#### Description of the task:
For the entries below, report every line that includes the word "does".

#### Given information:
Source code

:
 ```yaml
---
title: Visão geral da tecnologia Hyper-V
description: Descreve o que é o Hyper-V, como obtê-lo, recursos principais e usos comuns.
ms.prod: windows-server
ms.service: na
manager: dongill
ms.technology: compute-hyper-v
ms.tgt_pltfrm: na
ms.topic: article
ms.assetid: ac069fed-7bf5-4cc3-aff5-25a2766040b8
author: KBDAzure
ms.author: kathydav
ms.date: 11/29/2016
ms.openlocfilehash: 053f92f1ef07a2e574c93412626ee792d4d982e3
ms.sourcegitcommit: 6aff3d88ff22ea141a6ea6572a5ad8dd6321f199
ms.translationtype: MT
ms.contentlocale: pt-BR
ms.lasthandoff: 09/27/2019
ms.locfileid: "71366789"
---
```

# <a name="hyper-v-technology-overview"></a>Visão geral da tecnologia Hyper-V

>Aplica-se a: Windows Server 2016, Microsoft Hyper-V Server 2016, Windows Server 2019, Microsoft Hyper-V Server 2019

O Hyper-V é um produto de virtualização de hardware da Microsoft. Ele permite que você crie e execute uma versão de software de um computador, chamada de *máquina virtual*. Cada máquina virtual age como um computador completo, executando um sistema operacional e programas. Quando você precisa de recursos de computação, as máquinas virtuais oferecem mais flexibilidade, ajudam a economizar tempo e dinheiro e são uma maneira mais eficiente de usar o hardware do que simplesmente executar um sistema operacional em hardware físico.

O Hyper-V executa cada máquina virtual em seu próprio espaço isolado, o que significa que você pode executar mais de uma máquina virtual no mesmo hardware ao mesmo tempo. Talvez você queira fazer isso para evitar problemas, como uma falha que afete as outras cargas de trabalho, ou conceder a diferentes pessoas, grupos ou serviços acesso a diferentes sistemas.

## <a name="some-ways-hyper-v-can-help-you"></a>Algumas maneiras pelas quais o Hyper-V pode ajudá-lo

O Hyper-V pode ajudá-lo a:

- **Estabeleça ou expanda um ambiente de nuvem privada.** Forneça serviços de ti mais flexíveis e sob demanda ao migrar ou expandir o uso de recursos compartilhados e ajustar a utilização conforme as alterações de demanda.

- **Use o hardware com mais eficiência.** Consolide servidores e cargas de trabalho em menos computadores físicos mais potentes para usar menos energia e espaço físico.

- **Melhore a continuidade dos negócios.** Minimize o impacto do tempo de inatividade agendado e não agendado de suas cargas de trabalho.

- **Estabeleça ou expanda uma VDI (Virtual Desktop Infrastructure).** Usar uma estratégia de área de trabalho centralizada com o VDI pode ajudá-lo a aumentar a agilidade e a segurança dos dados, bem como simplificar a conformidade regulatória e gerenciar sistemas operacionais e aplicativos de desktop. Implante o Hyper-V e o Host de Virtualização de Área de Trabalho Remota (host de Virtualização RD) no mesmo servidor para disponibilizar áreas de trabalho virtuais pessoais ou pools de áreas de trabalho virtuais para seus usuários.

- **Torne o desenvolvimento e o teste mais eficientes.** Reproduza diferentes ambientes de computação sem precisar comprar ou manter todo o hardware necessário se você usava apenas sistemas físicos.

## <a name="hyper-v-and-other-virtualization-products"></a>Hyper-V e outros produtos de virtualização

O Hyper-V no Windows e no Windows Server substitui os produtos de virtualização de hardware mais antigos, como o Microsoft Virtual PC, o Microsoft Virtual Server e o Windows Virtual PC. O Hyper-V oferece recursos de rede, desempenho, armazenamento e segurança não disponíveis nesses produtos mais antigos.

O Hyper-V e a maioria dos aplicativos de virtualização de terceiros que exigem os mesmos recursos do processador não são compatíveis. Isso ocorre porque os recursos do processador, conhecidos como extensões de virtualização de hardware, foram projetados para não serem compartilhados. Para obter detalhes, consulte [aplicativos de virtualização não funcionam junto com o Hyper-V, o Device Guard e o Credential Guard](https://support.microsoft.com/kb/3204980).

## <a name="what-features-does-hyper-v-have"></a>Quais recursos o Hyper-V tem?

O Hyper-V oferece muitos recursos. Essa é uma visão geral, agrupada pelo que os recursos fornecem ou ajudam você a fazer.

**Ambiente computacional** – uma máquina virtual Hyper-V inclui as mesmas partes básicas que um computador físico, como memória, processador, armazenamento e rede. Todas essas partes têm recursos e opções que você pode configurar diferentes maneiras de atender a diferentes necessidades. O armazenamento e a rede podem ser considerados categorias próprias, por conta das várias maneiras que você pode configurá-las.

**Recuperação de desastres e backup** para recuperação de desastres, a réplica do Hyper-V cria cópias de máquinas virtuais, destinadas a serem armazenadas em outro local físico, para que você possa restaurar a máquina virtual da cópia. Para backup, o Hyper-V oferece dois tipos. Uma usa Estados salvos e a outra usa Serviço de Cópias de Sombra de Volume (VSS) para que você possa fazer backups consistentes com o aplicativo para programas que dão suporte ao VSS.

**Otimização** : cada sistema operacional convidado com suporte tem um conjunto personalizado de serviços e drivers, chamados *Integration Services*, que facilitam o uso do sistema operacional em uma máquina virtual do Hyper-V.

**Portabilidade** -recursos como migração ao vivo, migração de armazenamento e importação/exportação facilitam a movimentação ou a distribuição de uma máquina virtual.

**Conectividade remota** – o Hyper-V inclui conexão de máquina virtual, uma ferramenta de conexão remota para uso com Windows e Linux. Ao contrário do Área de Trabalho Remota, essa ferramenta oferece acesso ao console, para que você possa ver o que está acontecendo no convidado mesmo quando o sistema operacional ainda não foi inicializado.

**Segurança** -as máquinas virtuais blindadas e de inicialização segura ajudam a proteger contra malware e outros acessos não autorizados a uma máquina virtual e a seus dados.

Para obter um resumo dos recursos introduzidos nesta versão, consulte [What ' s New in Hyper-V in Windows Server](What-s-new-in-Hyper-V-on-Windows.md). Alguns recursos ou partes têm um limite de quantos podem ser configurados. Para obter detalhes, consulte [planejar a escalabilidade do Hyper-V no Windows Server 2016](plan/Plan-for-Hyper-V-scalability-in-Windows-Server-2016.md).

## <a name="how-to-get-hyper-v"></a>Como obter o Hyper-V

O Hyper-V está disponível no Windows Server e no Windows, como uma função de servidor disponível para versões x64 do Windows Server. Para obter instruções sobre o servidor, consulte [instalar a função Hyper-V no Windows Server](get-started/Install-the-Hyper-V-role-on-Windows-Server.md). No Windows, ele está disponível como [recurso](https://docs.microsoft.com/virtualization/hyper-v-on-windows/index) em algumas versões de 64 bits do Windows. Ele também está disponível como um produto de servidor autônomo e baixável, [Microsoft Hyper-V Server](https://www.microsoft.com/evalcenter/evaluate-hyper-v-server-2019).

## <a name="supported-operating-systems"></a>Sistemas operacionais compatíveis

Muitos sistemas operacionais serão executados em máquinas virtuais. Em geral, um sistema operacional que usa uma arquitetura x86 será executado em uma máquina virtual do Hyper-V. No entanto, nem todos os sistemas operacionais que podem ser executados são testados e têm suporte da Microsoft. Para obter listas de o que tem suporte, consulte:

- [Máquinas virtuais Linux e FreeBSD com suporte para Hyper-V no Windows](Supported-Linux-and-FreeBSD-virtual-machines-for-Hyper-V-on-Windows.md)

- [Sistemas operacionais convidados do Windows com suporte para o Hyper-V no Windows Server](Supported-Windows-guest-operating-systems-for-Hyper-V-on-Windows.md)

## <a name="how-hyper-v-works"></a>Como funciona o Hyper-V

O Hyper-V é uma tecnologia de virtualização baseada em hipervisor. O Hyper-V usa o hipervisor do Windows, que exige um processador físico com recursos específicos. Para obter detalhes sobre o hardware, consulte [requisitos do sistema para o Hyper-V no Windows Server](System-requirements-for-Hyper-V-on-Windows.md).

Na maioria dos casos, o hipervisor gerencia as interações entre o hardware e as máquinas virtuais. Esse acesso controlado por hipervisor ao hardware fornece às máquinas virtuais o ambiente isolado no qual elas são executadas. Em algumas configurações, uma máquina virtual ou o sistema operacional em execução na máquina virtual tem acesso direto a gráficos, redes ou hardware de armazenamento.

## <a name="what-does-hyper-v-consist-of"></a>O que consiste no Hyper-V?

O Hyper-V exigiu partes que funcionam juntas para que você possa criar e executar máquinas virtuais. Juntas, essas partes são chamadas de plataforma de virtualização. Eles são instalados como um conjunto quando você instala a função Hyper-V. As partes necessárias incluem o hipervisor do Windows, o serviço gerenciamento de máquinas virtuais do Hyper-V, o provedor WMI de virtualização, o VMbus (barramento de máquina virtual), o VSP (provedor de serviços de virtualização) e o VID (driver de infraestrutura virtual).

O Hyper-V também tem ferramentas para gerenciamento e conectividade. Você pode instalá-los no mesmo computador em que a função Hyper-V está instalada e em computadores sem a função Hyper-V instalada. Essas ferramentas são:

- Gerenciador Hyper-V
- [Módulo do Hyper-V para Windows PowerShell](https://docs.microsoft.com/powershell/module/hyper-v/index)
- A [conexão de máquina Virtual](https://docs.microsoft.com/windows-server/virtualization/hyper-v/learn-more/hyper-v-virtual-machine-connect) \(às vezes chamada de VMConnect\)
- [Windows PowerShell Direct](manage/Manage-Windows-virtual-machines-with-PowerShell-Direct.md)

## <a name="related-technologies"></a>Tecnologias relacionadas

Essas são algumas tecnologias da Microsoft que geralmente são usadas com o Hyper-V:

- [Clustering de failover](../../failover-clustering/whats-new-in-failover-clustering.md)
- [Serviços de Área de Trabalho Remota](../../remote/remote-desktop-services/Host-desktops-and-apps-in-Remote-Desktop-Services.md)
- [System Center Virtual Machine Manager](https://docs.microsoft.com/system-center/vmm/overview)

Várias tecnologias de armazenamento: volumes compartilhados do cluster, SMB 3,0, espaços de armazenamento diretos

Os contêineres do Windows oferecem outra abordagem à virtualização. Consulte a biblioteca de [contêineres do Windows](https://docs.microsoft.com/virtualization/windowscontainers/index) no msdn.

#### Answer box:
## <a name="what-features-does-hyper-v-have"></a>Quais recursos o Hyper-V tem?
## <a name="what-does-hyper-v-consist-of"></a>O que consiste no Hyper-V?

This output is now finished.